The book narrates several stories like that of a 43-year-old white man whom the authors call Darin. Darin was recently divorced and recovering from a car accident when he was fired from his job in a biscuit factory. Deaths Of Despair And The Future Of Capitalismis about such American people, especially about vulnerable American white men without a four year bachelor’s degree. Midlife deaths from drugs and alcohol (though not suicides) spiked in black communities in the 1980s, when offshoring of factory jobs deprived the blue-collar black men of well-paid jobs in the US that made them proud at home and in society. Blacks suffered the first wave of deaths of despair - and it was now spreading to the blue-collar white men without formal degrees. Because of competition from cheap labour in the global south and robots at home, capitalism is failing the blue-collar workers in the US. While the answer may not be to eliminate so-called free enterprise altogether, the authors caution that the US needs to urgently fix the problem.
The economic hardships, job losses, grief and isolation related to COVID-19 are creating an unprecedented mental health crisis in the US that researchers warn could make the already-rising suicide rate worse. A research study released by the Well Being Trust and researchers affiliated with the American Academy of Family Physicians on Friday found that over the next decade, as many as 75,000 additional people in the US could die from “deaths of despair” as a result of the Coronavirus crisis.
Mental health experts worry that the economic uncertainty and social isolation of the pandemic will make things worse at a time when the health care system is already overwhelmed in the US. “There’s a paradox. Social isolation protects us from a contagious, life-threatening virus, but at the same time it puts people at risk for things that are the biggest killers in the United States: suicide, overdose and diseases related to alcohol abuse,” said Jeffrey Reynolds, president of a Long Island-based nonprofit social services agency, the Family and Children’s Association. Data is showing that lower-income Americans are more impacted by Coronavirus-related stress than their wealthier counterparts. A Kaiser Family Foundation study found that 26% of Americans making less than $ 40,000 a year said that the virus had a “major negative impact” on their mental health, compared to only 14% of Americans making $90,000 or more a year who said the same.
In India too, the COVID-19 lockdown has turned into a humanitarian crisis for the lowpaid blue-collar employees and migrant workers.
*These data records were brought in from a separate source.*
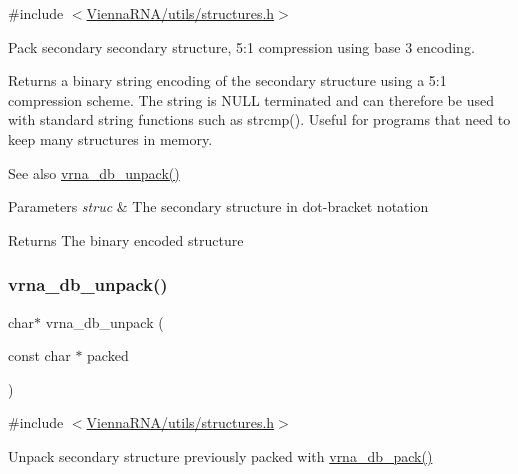 {\ttfamily \#include $<$\hyperlink{utils_2structures_8h}{Vienna\+R\+N\+A/utils/structures.\+h}$>$}



Pack secondary secondary structure, 5\+:1 compression using base 3 encoding. 

Returns a binary string encoding of the secondary structure using a 5\+:1 compression scheme. The string is N\+U\+LL terminated and can therefore be used with standard string functions such as strcmp(). Useful for programs that need to keep many structures in memory.

\begin{DoxySeeAlso}{See also}
\hyperlink{group__struct__utils__dot__bracket_ga6490adff857d84ce06e6f379ae3a4512}{vrna\+\_\+db\+\_\+unpack()} 
\end{DoxySeeAlso}

\begin{DoxyParams}{Parameters}
{\em struc} & The secondary structure in dot-\/bracket notation \\
\hline
\end{DoxyParams}
\begin{DoxyReturn}{Returns}
The binary encoded structure 
\end{DoxyReturn}
\mbox{\label{group__struct__utils__dot__bracket_ga6490adff857d84ce06e6f379ae3a4512}} 
\subsubsection{\texorpdfstring{vrna\+\_\+db\+\_\+unpack()}{vrna\_db\_unpack()}}
{\footnotesize\ttfamily char$\ast$ vrna\+\_\+db\+\_\+unpack (\begin{DoxyParamCaption}\item[{const char $\ast$}]{packed }\end{DoxyParamCaption})}



{\ttfamily \#include $<$\hyperlink{utils_2structures_8h}{Vienna\+R\+N\+A/utils/structures.\+h}$>$}



Unpack secondary structure previously packed with \hyperlink{group__struct__utils__dot__bracket_ga55c4783060a1464f862f858d5599c9e1}{vrna\+\_\+db\+\_\+pack()} 

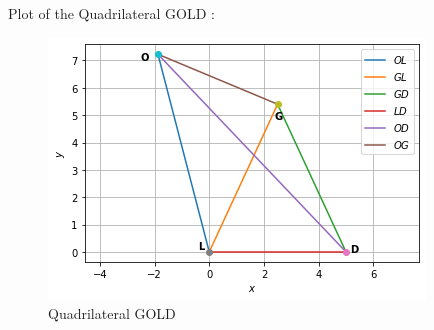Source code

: \documentclass[journal,12pt,twocolumn]{IEEEtran}
\begin{document}
\begin{enumerate}
Plot of the Quadrilateral GOLD :
\begin{figure}[ht]
    \centering
    \includegraphics[width=\columnwidth]{GOLDfig.png}
    \caption{Quadrilateral GOLD}
    \label{fig:Quadrilateral GOLD}
\end{figure}
\end{enumerate}
\end{document}
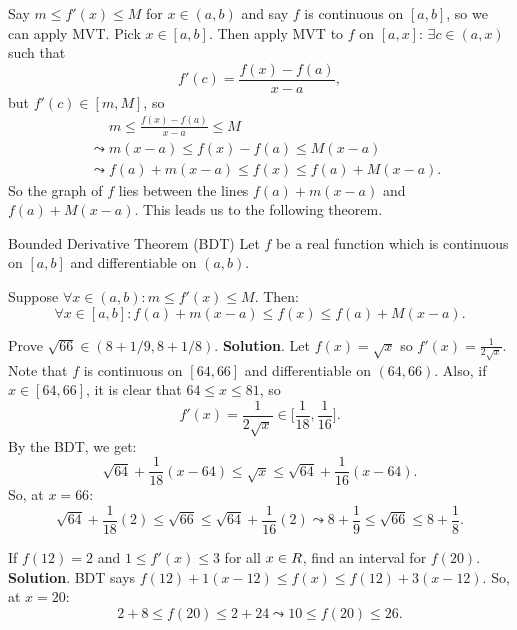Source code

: Say $ m\le f'(x)\le M $ for $ x\in(a,b) $ and say $ f $ is continuous on $ [a,b] $, so we can apply MVT\@.
Pick $ x\in[a,b] $. Then apply MVT to $ f $ on $ [a,x] $: $ \exists c\in(a,x) $ such that
\[ f'(c)=\frac{f(x)-f(a)}{x-a}, \]
but $ f'(c)\in[m,M] $, so
\begin{align*}
     & \phantom{{}\leadsto{}} m\le \frac{f(x)-f(a)}{x-a}\le M \\
     & \leadsto m(x-a)\le f(x)-f(a)\le M(x-a)                 \\
     & \leadsto f(a)+m(x-a)\le f(x)\le f(a)+M(x-a).
\end{align*}
So the graph of $ f $ lies between the lines $ f(a)+m(x-a) $ and $ f(a)+M(x-a) $. This leads us to the following theorem.
\begin{Theorem}{Bounded Derivative Theorem (BDT)}{}
    Let $ f $ be a real function which is continuous on $ [a,b] $ and differentiable on $ (a,b) $.

    Suppose $ \forall x\in(a,b):m\le f'(x)\le M $. Then:
    \[ \forall x\in[a,b]:f(a)+m(x-a)\le f(x)\le f(a)+M(x-a). \]
\end{Theorem}
\begin{Example}{}{}
    Prove $ \sqrt{66}\in(8+1/9,8+1/8) $.
    \tcblower{}
    \textbf{Solution}. Let $ f(x)=\sqrt{x} $ so $ f'(x)=\frac{1}{2\sqrt{x}} $. Note that $ f $
    is continuous on $ [64,66] $ and differentiable on $ (64,66) $. Also,
    if $ x\in[64,66] $, it is clear that $ 64\le x\le 81 $, so
    \[ f'(x)=\frac{1}{2\sqrt{x}}\in\biggl[\frac{1}{18},\frac{1}{16}\biggr]. \]
    By the BDT, we get:
    \[ \sqrt{64}+\frac{1}{18}(x-64)\le \sqrt{x}\le \sqrt{64}+\frac{1}{16}(x-64). \]
    So, at $ x=66 $:
    \[ \sqrt{64}+\frac{1}{18}(2)\le \sqrt{66}\le \sqrt{64}+\frac{1}{16}(2)\leadsto 8+\frac{1}{9}\le \sqrt{66}\le 8+\frac{1}{8}. \]
\end{Example}
\begin{Example}{}{}
    If $ f(12)=2 $ and $ 1\le f'(x)\le 3 $ for all $ x\in\relax{R} $, find an interval for $ f(20) $.
    \tcblower{}
    \textbf{Solution}. BDT says $ f(12)+1(x-12)\le f(x)\le f(12)+3(x-12) $. So, at $ x=20 $:
    \[ 2+8\le f(20)\le 2+24\leadsto 10\le f(20)\le 26. \]
\end{Example}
Lacking jobs and money, and with public transportation shut down, hundreds of thousands of migrants who have no job security or protection, were forced to trek often hundreds of miles back to their home villages – with some dying on the road, noted the Office of the United Nations High Commissioner for Human Rights (OHCHR). The nationwide lockdown in India has impacted nearly 40 million internal migrants, the World Bank has said. The World Bank has called on the Indian government to include all migrant workers in public services, including healthcare and cash transfer programmes.
Millions of India’s migrant labourers say they are in a limbo, struggling to access aid to survive the 59-day-long lockdown in the states where they work. The Indian migrant workers’ woes were first noticed by the media and government only when lakhs of them had started walking hundreds of kilometres to reach their homes. Towards the end of the lockdown 2.0, the Indian government decided that something has to be done to move the restless migrant workers to their home states. Hence, many states have started running special trains.
The life of a migrant worker would never be the same as before, whenever he or she reaches home. The first question would be of livelihood. Apart from jobs, most of them have exhausted their savings as well. Harvest season of wheat, which comes as an employment opportunity, is already over when they go home in summer. “Home states like UP and Bihar had little to offer to them. Otherwise, they would have never migrated to faraway states in the first place. Villages and small towns don’t have much opportunities anyway,” says Brajesh Mishra, Editor-in-Chief of Bharat Samachar TV.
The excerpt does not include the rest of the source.